The prime minister knows they speak English in Alberta and Saskatchewan, right?
I’m serious. Late in the just-concluded election campaign, as the Bloc strengthened and Quebec’s seats came into play, keen bilingual observers were listening very carefully to what the party leaders said in both official languages, looking for variations subtle or gross. But now I’m wondering if Justin Trudeau thinks they speak an entirely different language in the West. His press conference on Wednesday suggested he might think they can’t hear or comprehend what’s said in Ottawa.
It was an interesting press conference for a lot of reasons, really. Having just lost a million votes, you might’ve expected a somewhat more chastened man than the one we got at his press conference. But what we saw instead was essentially more of the same, and weirdly, a promise of much more of the same when it comes to one of the biggest problems his minority government must now cope with: western alienation.
The very first question posed to the prime minister was how he is going to handle having no elected members, at all, in Saskatchewan and Alberta. Trudeau said that he would be reaching out to those provinces and that the government must work for all Canadians.
Does he really think the problem in the West is that they haven’t quite heard from him enough? Albertans and Saskatchewaners know exactly what the prime minister and those around him have been saying for years. That’s a big part of why they are angry.
I’m not one of those people out there, of which there are too many, who believes that the only thing standing between Alberta and a new era of unbridled economic prosperity is a thumbs-up from the PM. Much of what the Liberals have proposed is actively harmful — cancelling pipelines and introducing regulatory uncertainty into approvals has drawn sharp criticism from the West, and for good reasons. But a lot of the pain being felt in the West was inevitable, or at least beyond the power of Canadian politicians to instantly remedy. Even the most engaged prime minister imaginable might not have been able to accomplish much more than what has been done thus far. Challenges for oil producing nations everywhere in recent years, as well as the various court challenges here at home, would have largely tied the hands of any government.
The problem for the prime minister, though, isn’t that he’s a victim of circumstances beyond his control. It’s that he can’t stop, or won’t stop, saying things and employing people who say things that understandably piss the West off. It’s the insult added to the injury.
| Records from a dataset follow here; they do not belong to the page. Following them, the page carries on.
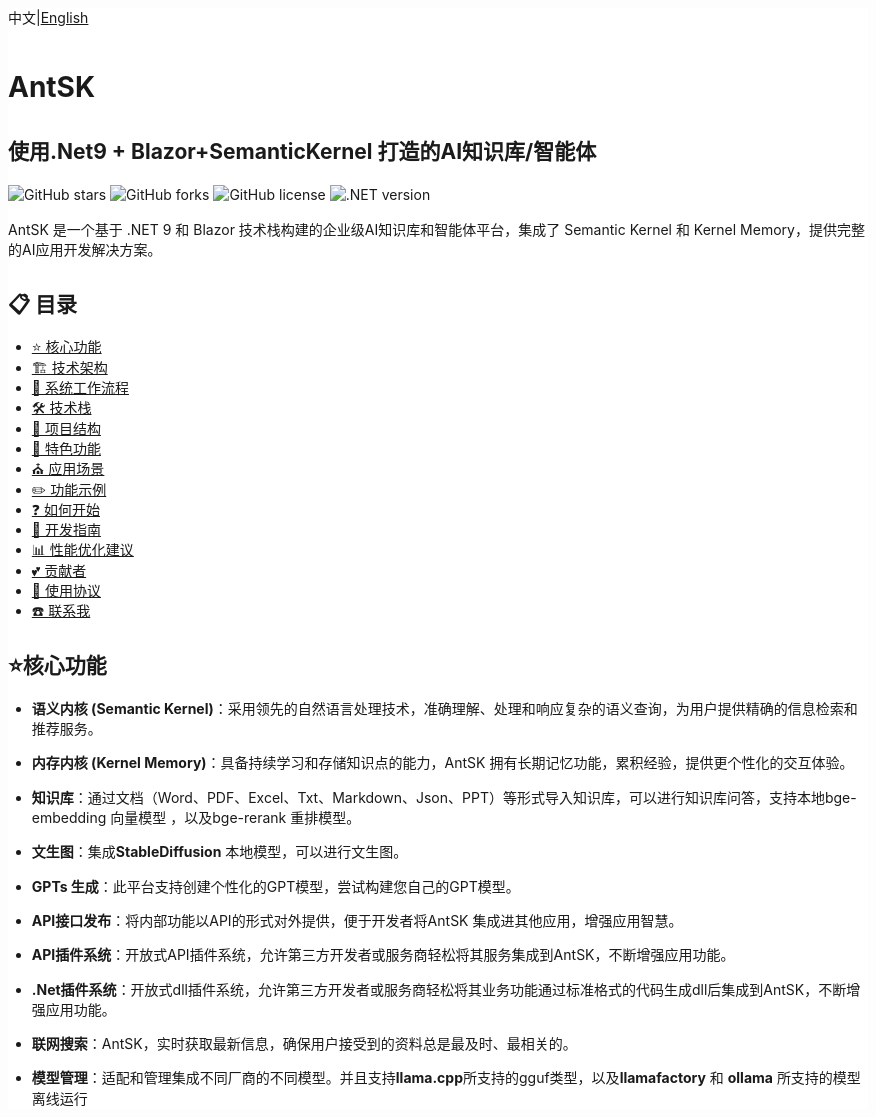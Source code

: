 中文|[English](./README.en.md) 
# AntSK
## 使用.Net9 + Blazor+SemanticKernel 打造的AI知识库/智能体

![GitHub stars](https://img.shields.io/github/stars/AIDotNet/AntSK?style=social)
![GitHub forks](https://img.shields.io/github/forks/AIDotNet/AntSK?style=social)
![GitHub license](https://img.shields.io/github/license/AIDotNet/AntSK)
![.NET version](https://img.shields.io/badge/.NET-9.0-blue)

AntSK 是一个基于 .NET 9 和 Blazor 技术栈构建的企业级AI知识库和智能体平台，集成了 Semantic Kernel 和 Kernel Memory，提供完整的AI应用开发解决方案。

## 📋 目录

- [⭐ 核心功能](#核心功能)
- [🏗️ 技术架构](#技术架构)
- [🔄 系统工作流程](#系统工作流程)
- [🛠️ 技术栈](#技术栈)
- [📁 项目结构](#项目结构)
- [🚀 特色功能](#特色功能)
- [⛪ 应用场景](#应用场景)
- [✏️ 功能示例](#功能示例)
- [❓ 如何开始](#如何开始)
- [🔧 开发指南](#开发指南)
- [📊 性能优化建议](#性能优化建议)
- [💕 贡献者](#贡献者)
- [🚨 使用协议](#使用协议)
- [☎️ 联系我](#联系我)

## ⭐核心功能

- **语义内核 (Semantic Kernel)**：采用领先的自然语言处理技术，准确理解、处理和响应复杂的语义查询，为用户提供精确的信息检索和推荐服务。

- **内存内核 (Kernel Memory)**：具备持续学习和存储知识点的能力，AntSK 拥有长期记忆功能，累积经验，提供更个性化的交互体验。

- **知识库**：通过文档（Word、PDF、Excel、Txt、Markdown、Json、PPT）等形式导入知识库，可以进行知识库问答，支持本地bge-embedding 向量模型 ，以及bge-rerank 重排模型。

- **文生图**：集成**StableDiffusion** 本地模型，可以进行文生图。

- **GPTs 生成**：此平台支持创建个性化的GPT模型，尝试构建您自己的GPT模型。

- **API接口发布**：将内部功能以API的形式对外提供，便于开发者将AntSK 集成进其他应用，增强应用智慧。

- **API插件系统**：开放式API插件系统，允许第三方开发者或服务商轻松将其服务集成到AntSK，不断增强应用功能。

- **.Net插件系统**：开放式dll插件系统，允许第三方开发者或服务商轻松将其业务功能通过标准格式的代码生成dll后集成到AntSK，不断增强应用功能。

- **联网搜索**：AntSK，实时获取最新信息，确保用户接受到的资料总是最及时、最相关的。

- **模型管理**：适配和管理集成不同厂商的不同模型。并且支持**llama.cpp**所支持的gguf类型，以及**llamafactory** 和 **ollama** 所支持的模型离线运行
Can Trudeau snap his fingers and twin the Trans Mountain pipeline? Of course not. But could he have not spent the dying days of the campaign crusading against “big oil” as if 37 million people did not understand exactly what he was talking about? Campaign statements that play well with the lefty-green crowd in Toronto and Quebec aren’t somehow bottled up by forcefields within those jurisdictions. People in Alberta and Saskatchewan have Twitter, and read articles, and watch the evening news. When the PM and his closest confidants open up on the oil industry, are westerners supposed to assume he means some other oil industry, not theirs?
And this isn’t long-ago stuff. This is stuff that, in some cases, was being used as a central plank in Liberal messaging just days ago. The Liberals were hammering “dark oil money” in tweets through the party’s official account just weeks ago. In the French language debates, Trudeau attacked Kenney and Ford and “les petroliers qui les appuient” (the oil men who support them, in my rough translation). Two weeks ago, Liberal campaign organizer and close Trudeau confidant Gerald Butts was tweeting that the Conservative platform had been written by “the oil lobby.” He didn’t mean that in a good way. Nor does recently re-elected environment minister Catherine McKenna use the term “oil lobbyists” as one of endearment when she warns about the damage they’ll do to Canada’s environment and Indigenous peoples.
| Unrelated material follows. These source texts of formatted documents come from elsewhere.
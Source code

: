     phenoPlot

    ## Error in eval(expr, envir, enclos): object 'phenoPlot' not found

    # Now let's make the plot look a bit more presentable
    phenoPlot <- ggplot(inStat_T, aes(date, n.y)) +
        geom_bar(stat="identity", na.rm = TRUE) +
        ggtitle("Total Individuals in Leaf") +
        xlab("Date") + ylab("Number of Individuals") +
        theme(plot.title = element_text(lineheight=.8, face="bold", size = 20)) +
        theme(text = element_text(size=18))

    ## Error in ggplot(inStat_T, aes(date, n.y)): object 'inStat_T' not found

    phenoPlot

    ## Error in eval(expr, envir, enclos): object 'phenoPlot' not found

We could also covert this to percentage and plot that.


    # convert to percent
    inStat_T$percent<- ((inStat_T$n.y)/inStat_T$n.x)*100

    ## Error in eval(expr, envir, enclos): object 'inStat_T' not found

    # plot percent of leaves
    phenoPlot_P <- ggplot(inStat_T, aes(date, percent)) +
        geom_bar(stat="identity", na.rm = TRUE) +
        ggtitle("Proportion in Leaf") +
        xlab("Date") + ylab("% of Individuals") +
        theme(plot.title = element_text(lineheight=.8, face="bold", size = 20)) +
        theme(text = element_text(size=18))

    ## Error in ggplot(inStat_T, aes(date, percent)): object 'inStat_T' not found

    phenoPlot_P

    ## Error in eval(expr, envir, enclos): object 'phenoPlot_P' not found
Again, these are not long-ago comments, like when Trudeau said the oil sands needed to be phased out, which was in that distant, nearly forgotten time of … huh, OK, it was actually just two years ago. While he was prime minister.
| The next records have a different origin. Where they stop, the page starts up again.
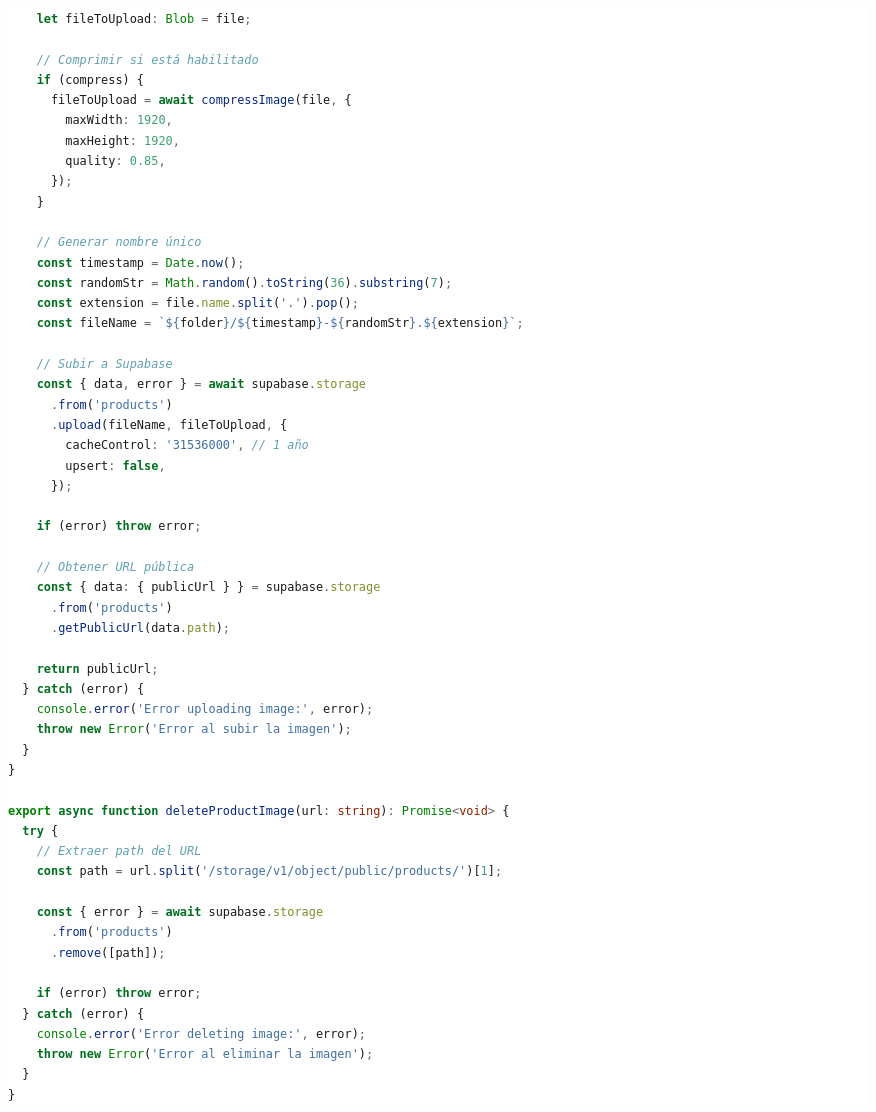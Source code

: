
 ```typescript
    let fileToUpload: Blob = file;

    // Comprimir si está habilitado
    if (compress) {
      fileToUpload = await compressImage(file, {
        maxWidth: 1920,
        maxHeight: 1920,
        quality: 0.85,
      });
    }

    // Generar nombre único
    const timestamp = Date.now();
    const randomStr = Math.random().toString(36).substring(7);
    const extension = file.name.split('.').pop();
    const fileName = `${folder}/${timestamp}-${randomStr}.${extension}`;

    // Subir a Supabase
    const { data, error } = await supabase.storage
      .from('products')
      .upload(fileName, fileToUpload, {
        cacheControl: '31536000', // 1 año
        upsert: false,
      });

    if (error) throw error;

    // Obtener URL pública
    const { data: { publicUrl } } = supabase.storage
      .from('products')
      .getPublicUrl(data.path);

    return publicUrl;
  } catch (error) {
    console.error('Error uploading image:', error);
    throw new Error('Error al subir la imagen');
  }
}

export async function deleteProductImage(url: string): Promise<void> {
  try {
    // Extraer path del URL
    const path = url.split('/storage/v1/object/public/products/')[1];
    
    const { error } = await supabase.storage
      .from('products')
      .remove([path]);

    if (error) throw error;
  } catch (error) {
    console.error('Error deleting image:', error);
    throw new Error('Error al eliminar la imagen');
  }
}
```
When Trudeau, his environment minister and his good buddy and political operator speak of Canada’s energy sector like it’s the enemy of Canada and Canadians, Canadians listen. All of them. Not just the ones the Liberals are trying to woo. And the ones most personally attacked by the comments remember.
Again, this isn’t about expecting Trudeau to work judicial or macroeconomic miracles. But the prime minister could at least remember what he said at his press conference on Wednesday: that the government must work for all Canadians. And that includes western Canadians, even during elections.
Near the end of his campaign, Trudeau lamented the increasing divisions in Canadian society — the growing bitterness and polarization. He wondered what more he could have done to bridge those gaps.
Not driving wedges into them would be a good place to start. In French, English or even Albertan.